TASK REQUIREMENTS
Every line of the records below from the line with "### Examples of" up to and including the line with "### Results of" must be reproduced exactly, and no line outside that range.

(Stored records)
>>>>
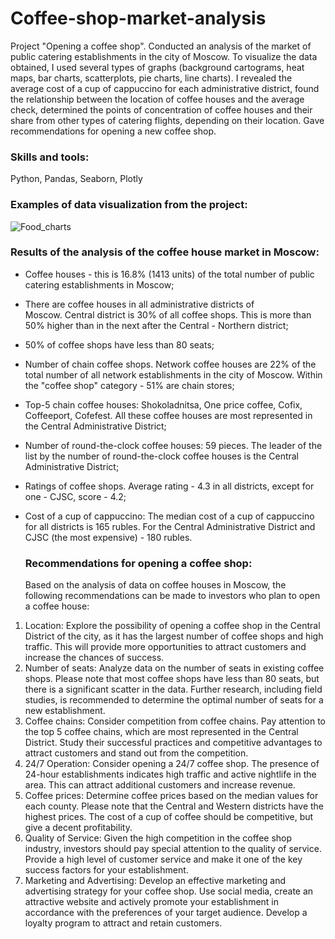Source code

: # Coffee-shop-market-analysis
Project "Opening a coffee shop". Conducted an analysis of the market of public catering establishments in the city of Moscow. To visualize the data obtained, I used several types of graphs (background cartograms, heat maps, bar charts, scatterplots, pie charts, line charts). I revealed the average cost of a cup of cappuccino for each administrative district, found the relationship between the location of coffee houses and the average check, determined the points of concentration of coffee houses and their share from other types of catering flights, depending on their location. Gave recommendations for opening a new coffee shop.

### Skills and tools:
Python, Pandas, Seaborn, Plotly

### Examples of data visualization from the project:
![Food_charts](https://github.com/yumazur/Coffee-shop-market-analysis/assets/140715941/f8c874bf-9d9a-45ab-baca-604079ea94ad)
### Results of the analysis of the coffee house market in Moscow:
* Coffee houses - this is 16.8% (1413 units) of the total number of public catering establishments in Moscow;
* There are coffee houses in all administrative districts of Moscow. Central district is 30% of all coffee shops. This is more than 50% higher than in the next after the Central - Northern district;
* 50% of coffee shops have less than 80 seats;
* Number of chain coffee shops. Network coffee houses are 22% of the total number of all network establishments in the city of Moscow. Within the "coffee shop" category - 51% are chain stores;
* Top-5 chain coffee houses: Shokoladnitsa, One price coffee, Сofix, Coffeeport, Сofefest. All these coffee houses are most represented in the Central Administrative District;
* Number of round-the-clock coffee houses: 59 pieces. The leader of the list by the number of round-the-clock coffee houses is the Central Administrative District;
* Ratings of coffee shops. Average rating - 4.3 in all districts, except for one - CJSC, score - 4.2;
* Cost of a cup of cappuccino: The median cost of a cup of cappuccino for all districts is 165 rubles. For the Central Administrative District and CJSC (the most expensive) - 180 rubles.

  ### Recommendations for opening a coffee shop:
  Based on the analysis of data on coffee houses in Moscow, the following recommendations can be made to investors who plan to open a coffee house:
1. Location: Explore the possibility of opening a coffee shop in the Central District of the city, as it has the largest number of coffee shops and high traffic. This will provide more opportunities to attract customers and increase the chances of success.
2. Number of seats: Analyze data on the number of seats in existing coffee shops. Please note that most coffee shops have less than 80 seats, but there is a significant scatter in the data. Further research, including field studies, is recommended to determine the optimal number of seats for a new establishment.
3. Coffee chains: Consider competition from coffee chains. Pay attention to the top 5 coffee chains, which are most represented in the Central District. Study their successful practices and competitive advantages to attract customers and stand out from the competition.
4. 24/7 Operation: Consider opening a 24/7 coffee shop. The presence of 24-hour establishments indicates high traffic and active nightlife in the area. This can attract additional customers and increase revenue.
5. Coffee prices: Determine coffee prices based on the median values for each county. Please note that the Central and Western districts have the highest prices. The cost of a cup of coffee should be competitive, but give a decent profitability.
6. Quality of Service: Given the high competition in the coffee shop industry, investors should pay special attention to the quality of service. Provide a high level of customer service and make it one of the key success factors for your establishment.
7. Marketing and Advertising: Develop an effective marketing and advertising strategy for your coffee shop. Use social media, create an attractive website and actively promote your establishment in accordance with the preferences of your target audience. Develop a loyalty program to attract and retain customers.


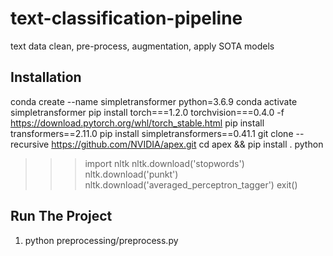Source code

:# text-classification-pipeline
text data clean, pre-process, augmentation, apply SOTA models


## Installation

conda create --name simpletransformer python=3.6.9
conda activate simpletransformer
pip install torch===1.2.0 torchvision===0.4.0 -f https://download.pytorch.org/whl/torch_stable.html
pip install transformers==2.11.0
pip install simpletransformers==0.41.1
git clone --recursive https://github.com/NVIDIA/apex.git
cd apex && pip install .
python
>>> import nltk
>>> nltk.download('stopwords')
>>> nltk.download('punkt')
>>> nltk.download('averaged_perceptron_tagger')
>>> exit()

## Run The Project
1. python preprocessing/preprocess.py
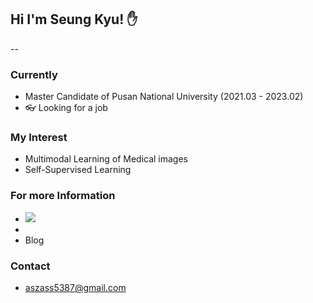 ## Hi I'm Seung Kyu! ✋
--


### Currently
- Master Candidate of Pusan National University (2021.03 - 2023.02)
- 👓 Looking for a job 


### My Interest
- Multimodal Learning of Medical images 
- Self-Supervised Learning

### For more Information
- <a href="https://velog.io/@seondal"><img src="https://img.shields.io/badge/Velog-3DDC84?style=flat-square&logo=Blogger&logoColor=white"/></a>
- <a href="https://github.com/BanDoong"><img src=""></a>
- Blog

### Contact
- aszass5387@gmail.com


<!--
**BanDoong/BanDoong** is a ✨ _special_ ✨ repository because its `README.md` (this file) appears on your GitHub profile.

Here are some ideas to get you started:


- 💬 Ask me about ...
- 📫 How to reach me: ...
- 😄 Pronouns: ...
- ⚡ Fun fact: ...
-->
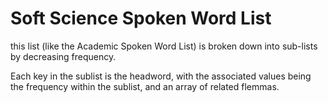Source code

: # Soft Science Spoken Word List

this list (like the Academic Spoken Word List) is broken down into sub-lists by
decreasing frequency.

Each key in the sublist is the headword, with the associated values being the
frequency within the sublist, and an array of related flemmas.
<<<<
OUTPUT
### Examples of data visualization from the project:
![Food_charts](https://github.com/yumazur/Coffee-shop-market-analysis/assets/140715941/f8c874bf-9d9a-45ab-baca-604079ea94ad)
### Results of the analysis of the coffee house market in Moscow:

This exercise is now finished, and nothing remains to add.